I’ve done three marathons, the Midnight Sun in Anchorage in 2005, the Rock ‘N’ Roll in San Diego in 2006, and the P. F. Changs in Phoenix, Scottsdale, and Tempe in 2008. I walked the first two, and walked over 90% of the third one. Now I am starting to run more, and consider myself a runalker, so my time per mile is decreasing. Here are my times in those races:
Anchorage – 6:41:39 (walking in heavy rain)
San Diego – 6:14:15 (walking in sunshine)
Phoenix – 5:56:44 (mostly walking in sunshine)
If you will do the math, you will see that, on average, I knocked 22 minutes and 46 seconds off each successive marathon. So projecting this forward, as any intelligent person might, leads some fantastic future times. Of course, I am not scheduled to run a marathon right now, so let’s assume I start up again in 2011, and my time will be about 5 hours and 35 minutes. Then going forward, because I want that world record as soon as possible, I will crank out a marathon a year. This leads to some remarkable milestones in my racing career:
2013 – my first sub-five hour marathon
2015 – I qualify for Boston
2016 – my first sub-four hour marathon (in Boston)
2018 – I break three hours, by a hair, for the first time
2020 – I run a marathon in 2 hours 12 minutes, just missing the world record. Ethiopian and Kenyan runners are looking over their shoulder in fear. “Who is this old geezer?” they ask in wonder. It is possible I even get a medal in the Olympics that year.
2021 – I shatter the word record at age 70. What a way to celebrate the big seven-OH! Sports Illustrated cancels its swimsuit issue to put me on its cover (but not in a swimsuit). Sales of Wheaties, with my photo on the box (but not in a swimsuit) go berserk!
But wait, there’s more! Now things start getting really incredible. In 2024 I win Olympic Gold in a new world, Olympic, and PR: less than 43 minutes. In 2025 I defy all reason by setting a new world marathon record in a shade under 20 minutes. Just for grins, I also win the Kentucky Derby, Belmont, and Preakness, leaving the world’s best thoroughbreds gasping in agony and shame. An enraged jockey tries to shoot me after the Preakness when I humiliate him and his horse. I’m not fast enough to beat a cheetah over 200 yards, but can easily beat one in a half mile race.
By 2026, I enter a marathon and win it before it even starts. At that point, age 75, I decide to slow down a bit and jog the Boston Marathon in about an hour and 5 minutes. It is time to hang up the running shoes and take it easy.

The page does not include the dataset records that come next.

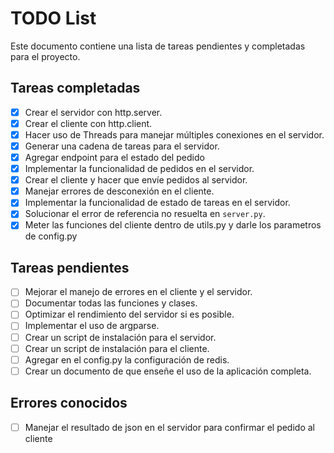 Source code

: # TODO List

Este documento contiene una lista de tareas pendientes y completadas para el proyecto.

## Tareas completadas

- [x] Crear el servidor con http.server.
- [x] Crear el cliente con http.client.
- [x] Hacer uso de Threads para manejar múltiples conexiones en el servidor.
- [x] Generar una cadena de tareas para el servidor.
- [x] Agregar endpoint para el estado del pedido
- [x] Implementar la funcionalidad de pedidos en el servidor.
- [x] Crear el cliente y hacer que envíe pedidos al servidor.
- [x] Manejar errores de desconexión en el cliente.
- [x] Implementar la funcionalidad de estado de tareas en el servidor.
- [x] Solucionar el error de referencia no resuelta en `server.py`.
- [x] Meter las funciones del cliente dentro de utils.py y darle los parametros de config.py

## Tareas pendientes

- [ ] Mejorar el manejo de errores en el cliente y el servidor.
- [ ] Documentar todas las funciones y clases.
- [ ] Optimizar el rendimiento del servidor si es posible.
- [ ] Implementar el uso de argparse.
- [ ] Crear un script de instalación para el servidor.
- [ ] Crear un script de instalación para el cliente.
- [ ] Agregar en el config.py la configuración de redis.
- [ ] Crear un documento de que enseñe el uso de la aplicación completa.

## Errores conocidos
- [ ] Manejar el resultado de json en el servidor para confirmar el pedido al cliente
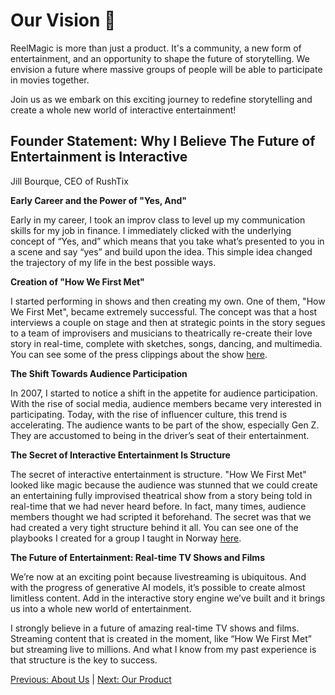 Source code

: # Our Vision :crystal_ball:

ReelMagic is more than just a product. It's a community, a new form of entertainment, and an opportunity to shape the future of storytelling. We envision a future where massive groups of people will be able to participate in movies together. 

Join us as we embark on this exciting journey to redefine storytelling and create a whole new world of interactive entertainment! 

## Founder Statement: Why I Believe The Future of Entertainment is Interactive ##
Jill Bourque, CEO of RushTix

**Early Career and the Power of "Yes, And"**

Early in my career, I took an improv class to level up my communication skills for my job in finance. I immediately clicked with the underlying concept of “Yes, and” which means that you take what’s presented to you in a scene and say “yes” and build upon the idea. This simple idea changed the trajectory of my life in the best possible ways.

**Creation of "How We First Met"**

I started performing in shows and then creating my own. One of them, "How We First Met", became extremely successful. The concept was that a host interviews a couple on stage and then at strategic points in the story segues to a team of improvisers and musicians to theatrically re-create their love story in real-time, complete with sketches, songs, dancing, and multimedia. You can see some of the press clippings about the show [here](https://www.dropbox.com/s/cgdxqelieymjiss/combinepdf.pdf?dl=0).

**The Shift Towards Audience Participation**

In 2007, I started to notice a shift in the appetite for audience participation. With the rise of social media, audience members became very interested in participating. Today, with the rise of influencer culture, this trend is accelerating. The audience wants to be part of the show, especially Gen Z. They are accustomed to being in the driver’s seat of their entertainment.

**The Secret of Interactive Entertainment Is Structure**

The secret of interactive entertainment is structure. "How We First Met" looked like magic because the audience was stunned that we could create an entertaining fully improvised theatrical show from a story being told in real-time that we had never heard before. In fact, many times, audience members thought we had scripted it beforehand. The secret was that we had created a very tight structure behind it all. You can see one of the playbooks I created for a group I taught in Norway [here](https://www.dropbox.com/s/xca6qjtrl01tw1a/HWFM%20Player%20Handbook%20-%202013%20-%20Norway.pdf?dl=0).

**The Future of Entertainment: Real-time TV Shows and Films**

We’re now at an exciting point because livestreaming is ubiquitous. And with the progress of generative AI models, it’s possible to create almost limitless content. Add in the interactive story engine we’ve built and it brings us into a whole new world of entertainment.

I strongly believe in a future of amazing real-time TV shows and films. Streaming content that is created in the moment, like “How We First Met” but streaming live to millions. And what I know from my past experience is that structure is the key to success.







[Previous: About Us](https://github.com/rushtix/reelmagic/blob/main/docs/about.md) | [Next: Our Product](https://github.com/rushtix/reelmagic/blob/main/docs/product.md)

All it will take is me doing a marathon a year, and the application of simple mathematics. After all, it was Mark Twain himself that wrote the following: “In the space of one hundred and seventy-six years the Lower Mississippi has shortened itself two hundred and forty-two miles. That is an average of a trifle over one mile and a third per year. Therefore, any calm person, who is not blind or idiotic, can see that in the Old Oolitic Silurian Period, just a million years ago next November, the Lower Mississippi River was upwards of one million three hundred thousand miles long, and stuck out over the Gulf of Mexico like a fishing-rod. And by the same token any person can see that seven hundred and forty-two years from now the Lower Mississippi will be only a mile and three-quarters long, and Cairo and New Orleans will have joined their streets together, and be plodding comfortably along under a single mayor and a mutual board of aldermen. There is something fascinating about science. One gets such wholesale returns of conjecture out of such a trifling investment of fact.”